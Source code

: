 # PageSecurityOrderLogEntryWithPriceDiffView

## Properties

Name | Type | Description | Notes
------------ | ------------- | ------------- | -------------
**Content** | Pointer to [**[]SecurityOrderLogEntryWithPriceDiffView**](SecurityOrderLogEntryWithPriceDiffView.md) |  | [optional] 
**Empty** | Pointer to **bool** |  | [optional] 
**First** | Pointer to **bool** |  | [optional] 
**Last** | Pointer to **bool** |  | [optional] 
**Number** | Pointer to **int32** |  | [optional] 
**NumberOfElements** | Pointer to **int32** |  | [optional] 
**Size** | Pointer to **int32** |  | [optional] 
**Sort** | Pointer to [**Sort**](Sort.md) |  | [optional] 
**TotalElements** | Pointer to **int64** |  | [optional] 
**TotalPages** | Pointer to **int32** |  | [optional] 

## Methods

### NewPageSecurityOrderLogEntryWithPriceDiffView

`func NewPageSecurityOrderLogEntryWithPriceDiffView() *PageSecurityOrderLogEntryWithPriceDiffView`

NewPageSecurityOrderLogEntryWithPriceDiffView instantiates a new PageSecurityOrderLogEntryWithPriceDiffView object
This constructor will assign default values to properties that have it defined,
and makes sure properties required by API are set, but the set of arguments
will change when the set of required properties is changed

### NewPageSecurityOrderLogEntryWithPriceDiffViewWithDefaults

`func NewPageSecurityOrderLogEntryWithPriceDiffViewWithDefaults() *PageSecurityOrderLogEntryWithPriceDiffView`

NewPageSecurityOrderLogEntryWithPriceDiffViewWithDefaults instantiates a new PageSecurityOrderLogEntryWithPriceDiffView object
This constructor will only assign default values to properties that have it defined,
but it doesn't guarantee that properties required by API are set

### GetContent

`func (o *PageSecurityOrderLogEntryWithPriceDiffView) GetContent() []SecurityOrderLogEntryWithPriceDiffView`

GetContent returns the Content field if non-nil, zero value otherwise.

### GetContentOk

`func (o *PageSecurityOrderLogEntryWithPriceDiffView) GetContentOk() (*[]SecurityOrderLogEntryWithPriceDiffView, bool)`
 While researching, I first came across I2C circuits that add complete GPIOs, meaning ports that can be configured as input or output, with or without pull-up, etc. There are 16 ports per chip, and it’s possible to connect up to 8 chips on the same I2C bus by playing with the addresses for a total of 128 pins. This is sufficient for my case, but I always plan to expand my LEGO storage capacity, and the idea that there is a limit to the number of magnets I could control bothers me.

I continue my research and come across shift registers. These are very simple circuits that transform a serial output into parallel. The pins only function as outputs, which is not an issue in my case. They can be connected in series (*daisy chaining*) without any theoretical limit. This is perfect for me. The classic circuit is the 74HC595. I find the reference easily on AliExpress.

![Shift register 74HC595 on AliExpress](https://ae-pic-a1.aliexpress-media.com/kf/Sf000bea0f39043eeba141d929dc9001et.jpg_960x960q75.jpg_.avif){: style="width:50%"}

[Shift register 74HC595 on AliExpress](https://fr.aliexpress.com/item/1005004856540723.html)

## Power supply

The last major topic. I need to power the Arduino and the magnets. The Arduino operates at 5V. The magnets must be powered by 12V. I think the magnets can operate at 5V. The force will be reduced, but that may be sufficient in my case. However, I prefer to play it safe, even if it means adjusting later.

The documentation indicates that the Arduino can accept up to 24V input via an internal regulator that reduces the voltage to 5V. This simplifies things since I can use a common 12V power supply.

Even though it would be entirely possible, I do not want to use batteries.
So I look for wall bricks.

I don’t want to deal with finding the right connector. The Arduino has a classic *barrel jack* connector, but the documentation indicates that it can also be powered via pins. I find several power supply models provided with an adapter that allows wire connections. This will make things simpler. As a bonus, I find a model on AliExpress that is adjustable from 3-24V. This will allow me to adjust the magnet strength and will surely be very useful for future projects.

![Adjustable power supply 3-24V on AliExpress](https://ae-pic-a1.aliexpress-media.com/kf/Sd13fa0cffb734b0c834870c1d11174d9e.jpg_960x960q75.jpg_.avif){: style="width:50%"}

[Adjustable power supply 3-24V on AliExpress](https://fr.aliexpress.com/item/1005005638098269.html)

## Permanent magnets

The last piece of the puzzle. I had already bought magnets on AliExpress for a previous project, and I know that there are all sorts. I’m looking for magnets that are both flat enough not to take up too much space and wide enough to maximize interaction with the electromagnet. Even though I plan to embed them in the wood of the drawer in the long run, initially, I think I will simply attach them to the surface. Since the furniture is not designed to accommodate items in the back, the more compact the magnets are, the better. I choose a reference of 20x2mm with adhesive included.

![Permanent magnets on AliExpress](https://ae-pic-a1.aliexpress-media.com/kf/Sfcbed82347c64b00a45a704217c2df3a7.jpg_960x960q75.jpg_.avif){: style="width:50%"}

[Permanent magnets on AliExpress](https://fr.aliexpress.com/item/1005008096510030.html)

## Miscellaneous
:::
**Your goal:** Output all of the data again. Match it exactly.

**Answer box:**
Source code

: # PageSecurityOrderLogEntryWithPriceDiffView

## Properties

Name | Type | Description | Notes
------------ | ------------- | ------------- | -------------
**Content** | Pointer to [**[]SecurityOrderLogEntryWithPriceDiffView**](SecurityOrderLogEntryWithPriceDiffView.md) |  | [optional] 
**Empty** | Pointer to **bool** |  | [optional] 
**First** | Pointer to **bool** |  | [optional] 
**Last** | Pointer to **bool** |  | [optional] 
**Number** | Pointer to **int32** |  | [optional] 
**NumberOfElements** | Pointer to **int32** |  | [optional] 
**Size** | Pointer to **int32** |  | [optional] 
**Sort** | Pointer to [**Sort**](Sort.md) |  | [optional] 
**TotalElements** | Pointer to **int64** |  | [optional] 
**TotalPages** | Pointer to **int32** |  | [optional] 

## Methods

### NewPageSecurityOrderLogEntryWithPriceDiffView

`func NewPageSecurityOrderLogEntryWithPriceDiffView() *PageSecurityOrderLogEntryWithPriceDiffView`

NewPageSecurityOrderLogEntryWithPriceDiffView instantiates a new PageSecurityOrderLogEntryWithPriceDiffView object
This constructor will assign default values to properties that have it defined,
and makes sure properties required by API are set, but the set of arguments
will change when the set of required properties is changed

### NewPageSecurityOrderLogEntryWithPriceDiffViewWithDefaults

`func NewPageSecurityOrderLogEntryWithPriceDiffViewWithDefaults() *PageSecurityOrderLogEntryWithPriceDiffView`

NewPageSecurityOrderLogEntryWithPriceDiffViewWithDefaults instantiates a new PageSecurityOrderLogEntryWithPriceDiffView object
This constructor will only assign default values to properties that have it defined,
but it doesn't guarantee that properties required by API are set

### GetContent

`func (o *PageSecurityOrderLogEntryWithPriceDiffView) GetContent() []SecurityOrderLogEntryWithPriceDiffView`

GetContent returns the Content field if non-nil, zero value otherwise.

### GetContentOk

`func (o *PageSecurityOrderLogEntryWithPriceDiffView) GetContentOk() (*[]SecurityOrderLogEntryWithPriceDiffView, bool)`
 While researching, I first came across I2C circuits that add complete GPIOs, meaning ports that can be configured as input or output, with or without pull-up, etc. There are 16 ports per chip, and it’s possible to connect up to 8 chips on the same I2C bus by playing with the addresses for a total of 128 pins. This is sufficient for my case, but I always plan to expand my LEGO storage capacity, and the idea that there is a limit to the number of magnets I could control bothers me.

I continue my research and come across shift registers. These are very simple circuits that transform a serial output into parallel. The pins only function as outputs, which is not an issue in my case. They can be connected in series (*daisy chaining*) without any theoretical limit. This is perfect for me. The classic circuit is the 74HC595. I find the reference easily on AliExpress.

![Shift register 74HC595 on AliExpress](https://ae-pic-a1.aliexpress-media.com/kf/Sf000bea0f39043eeba141d929dc9001et.jpg_960x960q75.jpg_.avif){: style="width:50%"}

[Shift register 74HC595 on AliExpress](https://fr.aliexpress.com/item/1005004856540723.html)

## Power supply

The last major topic. I need to power the Arduino and the magnets. The Arduino operates at 5V. The magnets must be powered by 12V. I think the magnets can operate at 5V. The force will be reduced, but that may be sufficient in my case. However, I prefer to play it safe, even if it means adjusting later.

The documentation indicates that the Arduino can accept up to 24V input via an internal regulator that reduces the voltage to 5V. This simplifies things since I can use a common 12V power supply.

Even though it would be entirely possible, I do not want to use batteries.
So I look for wall bricks.

I don’t want to deal with finding the right connector. The Arduino has a classic *barrel jack* connector, but the documentation indicates that it can also be powered via pins. I find several power supply models provided with an adapter that allows wire connections. This will make things simpler. As a bonus, I find a model on AliExpress that is adjustable from 3-24V. This will allow me to adjust the magnet strength and will surely be very useful for future projects.

![Adjustable power supply 3-24V on AliExpress](https://ae-pic-a1.aliexpress-media.com/kf/Sd13fa0cffb734b0c834870c1d11174d9e.jpg_960x960q75.jpg_.avif){: style="width:50%"}

[Adjustable power supply 3-24V on AliExpress](https://fr.aliexpress.com/item/1005005638098269.html)

## Permanent magnets

The last piece of the puzzle. I had already bought magnets on AliExpress for a previous project, and I know that there are all sorts. I’m looking for magnets that are both flat enough not to take up too much space and wide enough to maximize interaction with the electromagnet. Even though I plan to embed them in the wood of the drawer in the long run, initially, I think I will simply attach them to the surface. Since the furniture is not designed to accommodate items in the back, the more compact the magnets are, the better. I choose a reference of 20x2mm with adhesive included.

![Permanent magnets on AliExpress](https://ae-pic-a1.aliexpress-media.com/kf/Sfcbed82347c64b00a45a704217c2df3a7.jpg_960x960q75.jpg_.avif){: style="width:50%"}

[Permanent magnets on AliExpress](https://fr.aliexpress.com/item/1005008096510030.html)

## Miscellaneous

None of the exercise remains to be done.